PROBLEM:
Please output the listing that follows exactly, but keep all images out.

RECORDS PROVIDED:

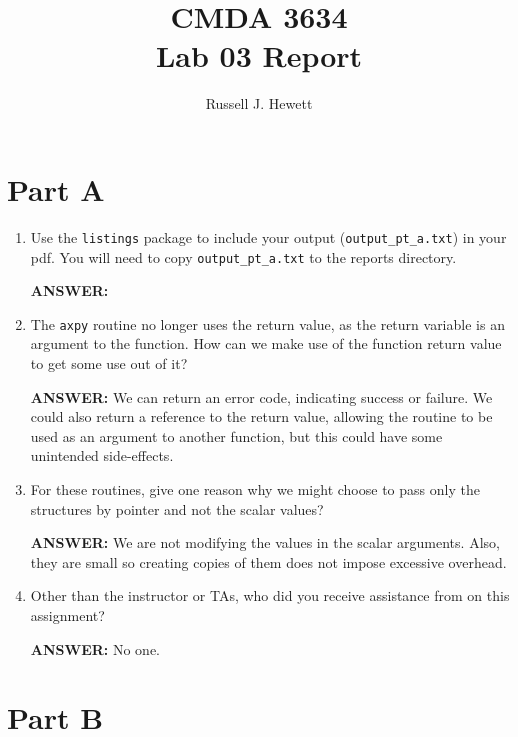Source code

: \documentclass[letter]{article}
\title{CMDA 3634 \\ Lab 03 Report}
\author{Russell J. Hewett}
\begin{document}
\maketitle

\section*{Part A}

\begin{enumerate}
    \item Use the \texttt{listings} package to include your output (\texttt{output\_pt\_a.txt}) in your pdf.  You will need to copy \texttt{output\_pt\_a.txt} to the reports directory.
    
    \textbf{ANSWER:} %
	

    \item The \texttt{axpy} routine no longer uses the return value, as the return variable is an argument to the function.  How can we make use of the function return value to get some use out of it?

    \textbf{ANSWER:} We can return an error code, indicating success or failure.  We could also return a reference to the return value, allowing the routine to be used as an argument to another function, but this could have some unintended side-effects.

    \item For these routines, give one reason why we might choose to pass only the structures by pointer and not the scalar values?
    
    \textbf{ANSWER:} We are not modifying the values in the scalar arguments.  Also, they are small so creating copies of them does not impose excessive overhead.

    \item Other than the instructor or TAs, who did you receive assistance from on this assignment?
    
    \textbf{ANSWER:} No one.
\end{enumerate}

\section*{Part B}





\end{document}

COMPLETED EXERCISE:
Source code

: \documentclass[letter]{article}
\title{CMDA 3634 \\ Lab 03 Report}
\author{Russell J. Hewett}
\begin{document}
\maketitle

\section*{Part A}

\begin{enumerate}
    \item Use the \texttt{listings} package to include your output (\texttt{output\_pt\_a.txt}) in your pdf.  You will need to copy \texttt{output\_pt\_a.txt} to the reports directory.
    
    \textbf{ANSWER:} %
	

    \item The \texttt{axpy} routine no longer uses the return value, as the return variable is an argument to the function.  How can we make use of the function return value to get some use out of it?

    \textbf{ANSWER:} We can return an error code, indicating success or failure.  We could also return a reference to the return value, allowing the routine to be used as an argument to another function, but this could have some unintended side-effects.

    \item For these routines, give one reason why we might choose to pass only the structures by pointer and not the scalar values?
    
    \textbf{ANSWER:} We are not modifying the values in the scalar arguments.  Also, they are small so creating copies of them does not impose excessive overhead.

    \item Other than the instructor or TAs, who did you receive assistance from on this assignment?
    
    \textbf{ANSWER:} No one.
\end{enumerate}

\section*{Part B}





\end{document}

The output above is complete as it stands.